第2話「大昔でバースディを……」四
「どうかしまして?」
「いや、会長、今、見えなかった? あの岩の影に」
イズルは、思わず立ち上がった。
「人が」
「ほ・本当か、宝路」
「うん。庵野は見なかった?」
「見ていないよ。まさか、獣じゃないだろうな」
庵野の声は震えていた。
「……行ってみよう」
「えええ? やめろよ、何が起こるか」
「じゃあ、庵野はそこで待ってて」
イズルは歩き始めた。
「あっ、イズルちゃん、どこ行くのなの〜、ひかるも行くの〜」
「わたくしも、行きますわ」
二人はイズルの後を歩く。一人取り残される庵野の前を、夜風が駆け抜ける。
「え? ちょ、一人にしないでぇ〜!」
結局、庵野もイズルを追った。
そこにたどり着いた三人は、イズルを先頭に、おそるおそる、岩陰に回り込む。
しかし、そこには、人はいなかった。
だが、岩の裏に意外なものを見つけた。
岩に、四人とほぼ同じ大きさの、仏像が壁面に刻み彫られている。
「こういうの……」
イズルは仏像に見入った。
「教科書に載っていた。しかも、風化してない。

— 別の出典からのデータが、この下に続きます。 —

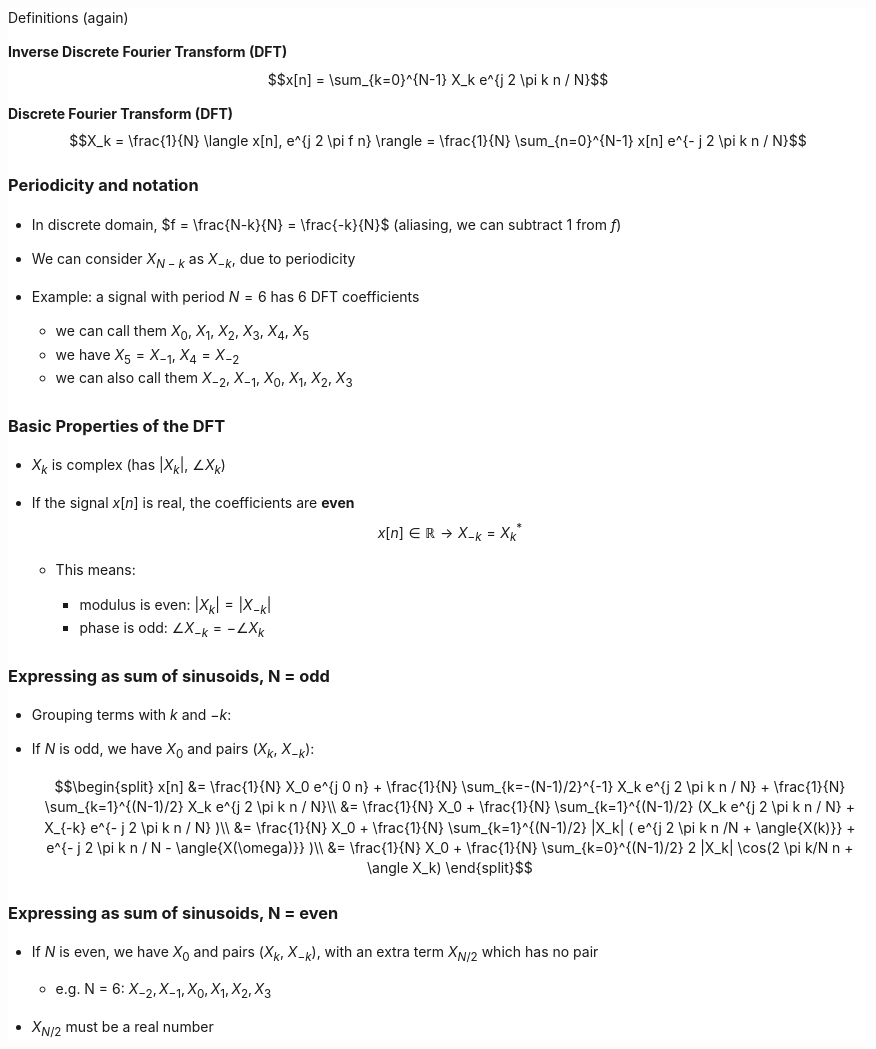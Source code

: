 Definitions (again)

**Inverse Discrete Fourier Transform (DFT)**
  $$x[n] = \sum_{k=0}^{N-1} X_k e^{j 2 \pi k n / N}$$

**Discrete Fourier Transform (DFT)**
  $$X_k = \frac{1}{N} \langle x[n], e^{j 2 \pi f n} \rangle = \frac{1}{N} \sum_{n=0}^{N-1} x[n] e^{- j 2 \pi k n / N}$$

  
### Periodicity and notation
  
- In discrete domain, $f = \frac{N-k}{N} = \frac{-k}{N}$  (aliasing, we can subtract 1 from $f$)

- We can consider $X_{N-k}$ as $X_{-k}$, due to periodicity

- Example: a signal with period $N = 6$ has 6 DFT coefficients
  
   - we can call them $X_0$, $X_1$, $X_2$, $X_3$, $X_4$, $X_5$
   - we have $X_5 = X_{-1}$, $X_4 = X_{-2}$
   - we can also call them $X_{-2}$, $X_{-1}$, $X_0$, $X_1$, $X_2$, $X_3$
  
### Basic Properties of the DFT

- $X_k$ is complex (has $| X_k |$, $\angle X_k$)

- If the signal $x[n]$ is real, the coefficients are **even**
  $$x[n] \in \mathbb{R} \rightarrow X_{-k} = X_k^*$$

  - This means:
  
    - modulus is even: $|X_k| = |X_{-k}|$
    - phase is odd: $\angle X_{-k} = -\angle X_k$

### Expressing as sum of sinusoids, N = odd

- Grouping terms with $k$ and $-k$:

- If $N$ is odd, we have $X_0$ and pairs ($X_k$, $X_{-k}$):

  $$\begin{split}
  x[n] &= \frac{1}{N} X_0 e^{j 0 n} + \frac{1}{N} \sum_{k=-(N-1)/2}^{-1} X_k e^{j 2 \pi k n / N} + \frac{1}{N} \sum_{k=1}^{(N-1)/2} X_k e^{j 2 \pi k n / N}\\
       &= \frac{1}{N} X_0 + \frac{1}{N} \sum_{k=1}^{(N-1)/2} (X_k e^{j 2 \pi k n / N}  + X_{-k} e^{- j 2 \pi k n / N} )\\
       &= \frac{1}{N} X_0 + \frac{1}{N} \sum_{k=1}^{(N-1)/2} |X_k| ( e^{j 2 \pi k n /N + \angle{X(k)}}  +  e^{- j 2 \pi k n / N - \angle{X(\omega)}} )\\
       &= \frac{1}{N} X_0 + \frac{1}{N} \sum_{k=0}^{(N-1)/2} 2 |X_k| \cos(2 \pi k/N n + \angle X_k)
  \end{split}$$

### Expressing as sum of sinusoids, N = even

- If $N$ is even, we have $X_0$ and pairs ($X_k$, $X_{-k}$), with an extra
term $X_{N/2}$ which has no pair
 
  - e.g. N = 6: $X_{-2}, X_{-1}, X_0, X_1, X_2, X_3$

- $X_{N/2}$ must be a real number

奇麗なままだ」
その言葉に、他の三人もまじまじと、岩肌に刻まれた仏像を見つめた。
「本当にここは、数百年前なんだ」
声を出すのがやっとだった。
初めて叩きつけられた過去の姿に、背筋が凍った。
「教科書に載っているのは、神殿みたいに大きいのだけど、こんな小さいのもあるんだ。でも、多分これ、僕らの時代には無くなっている……よね」
仏像が、月明かりに、わずかな微笑みを浮かべる。
しかし、その穏やかな笑みさえ、戦慄に思える程、そこにいる全員は憔悴しきっていた。
「僕たちは、か、帰れるのか?」
庵野の声は震えた。
「三か月、生き抜くんだ」
イズルは、そんな事出来るのかという不安を抑えて言った。
「こんな、電気も何もない所で?」
「でも、やるしかない」
「む、無理だ。僕たちは終わりだ」
庵野は、岩を背に座りこんだ。
「しっかりしろよ、な? とにかく人をさがすんだ。町もあるかもしれない」
「その前に力尽きるよ」
庵野の言葉を返せなかった。
約一日、飲まず食わずで、不安の中、ずっと歩き続けた。
肉体的にも、精神的にも限界だった。
ただ、そこにいる事しか出来ない状態。
全員が黙りこんだ。
「フフフッ……」
突然、岩陰から、笑い声が響き、四人が息を飲んで顔を合わせた。
イズルが他の三人の前に立つ。
すると、頭にベールをなびかせ、甲冑をまとう少年が、四人の前に現れた。